Rioters supporting former president Jair Bolsonaro attacked government buildings in Brazil’s capital before the attack was quelled by police. Hundreds have been arrested.
A conservative president lost reelection, refused to concede defeat, then decamped for Florida. Thousands of his supporters refused to accept the results and converged on the nation’s capital. Rioters broke into government buildings, trashing the Congress, presidential residence, and the Supreme Court. Sound familiar? Welcome to Brazil in 2023.
- The rioters stormed government buildings in Brasilia, the capital city, seeking a military intervention to restore Jair Bolsonaro to power after his defeat in October’s presidential election. Decked in green and yellow, Brazil’s national colors, they smashed windows, defaced paintings, and vandalized statues in an orgy of chaos and destruction.
- Brazil, a nation of 215 million people, has its own politics, electoral controversies, and history of military intervention in political affairs. Brazilians angry over the bitter 2022 presidential election are acting for their own reasons, but the parallels with Jan. 6 are striking.
- The riots are a direct challenge to left President Luiz Inácio Lula da Silva, known as “Lula,” who defeated Bolsonaro in the election and took office last week. Police regained control of the government buildings late Sunday and Lula vowed the rioters would be punished.
- At least 400 rioters have been arrested as of Monday morning, and the Supreme Court ordered camps of protesters in Brasilia and other major cities to be dismantled by police.
- Hundreds of riot police were seen amassing at the encampment close to the headquarters of Brazil’s army, while nearby soldiers withdrew. The Supreme Court ordered the governor of Brasilia to be removed from office for alleged security failings in the leadup to the attack.
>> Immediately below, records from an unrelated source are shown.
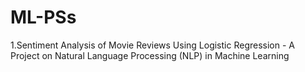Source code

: # ML-PSs
1.Sentiment Analysis of Movie Reviews Using Logistic Regression - A Project on Natural Language Processing (NLP) in Machine Learning
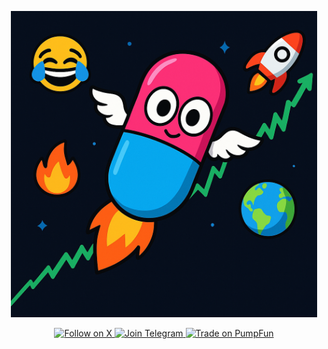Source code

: <p align="center">
  <img src="Pumpvitin01.png" alt="Pumpvitin Logo" width="490"/>
</p>

<p align="center">
  <a href="https://x.com/pumpvitin" target="_blank">
    <img src="https://img.shields.io/badge/Follow%20us%20on%20X-1DA1F2?logo=twitter&logoColor=white&style=for-the-badge" alt="Follow on X">
  </a>
  <a href="https://t.me/pumpvitin" target="_blank">
    <img src="https://img.shields.io/badge/Join%20our%20Telegram-0088CC?logo=telegram&logoColor=white&style=for-the-badge" alt="Join Telegram">
  </a>
  <a href="https://pump.fun/coin/C6DKbkhRMn6xT5vghR2SXQ5PWA5vNedWXN9rXTnCpump" target="_blank">
    <img src="https://img.shields.io/badge/Trade%20on%20PumpFun-FF4081?style=for-the-badge" alt="Trade on PumpFun">
  </a>
</p>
- Bolsonaro’s decision to fly to Florida rather than attend his successor’s inauguration may draw the U.S. into the crisis. A chorus of Brazilian leaders – and some congressional Democrats – are calling on Biden to extradite Bolsonaro back to Brazil to face any charges that arise from the riots.
- President Joe Biden condemned the riots Sunday night. “I condemn the assault on democracy and on the peaceful transfer of power in Brazil,” he tweeted. “Brazil’s democratic institutions have our full support and the will of the Brazilian people must not be undermined.”
- Lula returned to Brasilia Sunday night to tour the wreckage of the presidential palace and other government buildings, The Guardian reported. Brazil’s leader, who previously served as president from 2003-2011, pledged to punish the “vandals, neo-fascists and fanatics” who launched what one Brazilian news anchor called a “terrorist attack” by “coup-mongering terrorists.”
- CNN reported world leaders ranging from President Joe Biden, Pope Francis, British Prime Minister Rishi Sunak, and nearly all Latin American presidents condemned the attacks and pledged to support Lula.
- The Washington Post examined Bolsonaro’s role in stoking the riots, arguing his inflammatory rhetoric throughout a nasty general election campaign and his refusal to concede – and decision to flee to Florida – all were key factors in the leadup to the assault on Brasilia.
- National Review called the riots “Brazil’s January 6 moment,” observing that unlike in the United States, Brazil’s democratic institutions are much more fragile and the attempted coup could inflict real damage to the democratic institutions of Latin America’s largest nation.
- Fox News noted that Bolsonaro backers have been protesting Lula since he won the election on Oct. 30. Bolsonaristas have blocked roads, committed arson attacks on vehicles, and gathered outside of military buildings begging for an intervention from the armed forces.
- Jair Bolsonaro criticized the rioters acting in his name, according to a report from the Wall Street Journal. “Peaceful demonstrations, within the law, are part of democracy. However, vandalism and the invasion of public buildings like today’s acts, and like those practiced by the left in 2013 and 2017, are an exception,” said Bolsonaro in a statement from Orlando, Florida.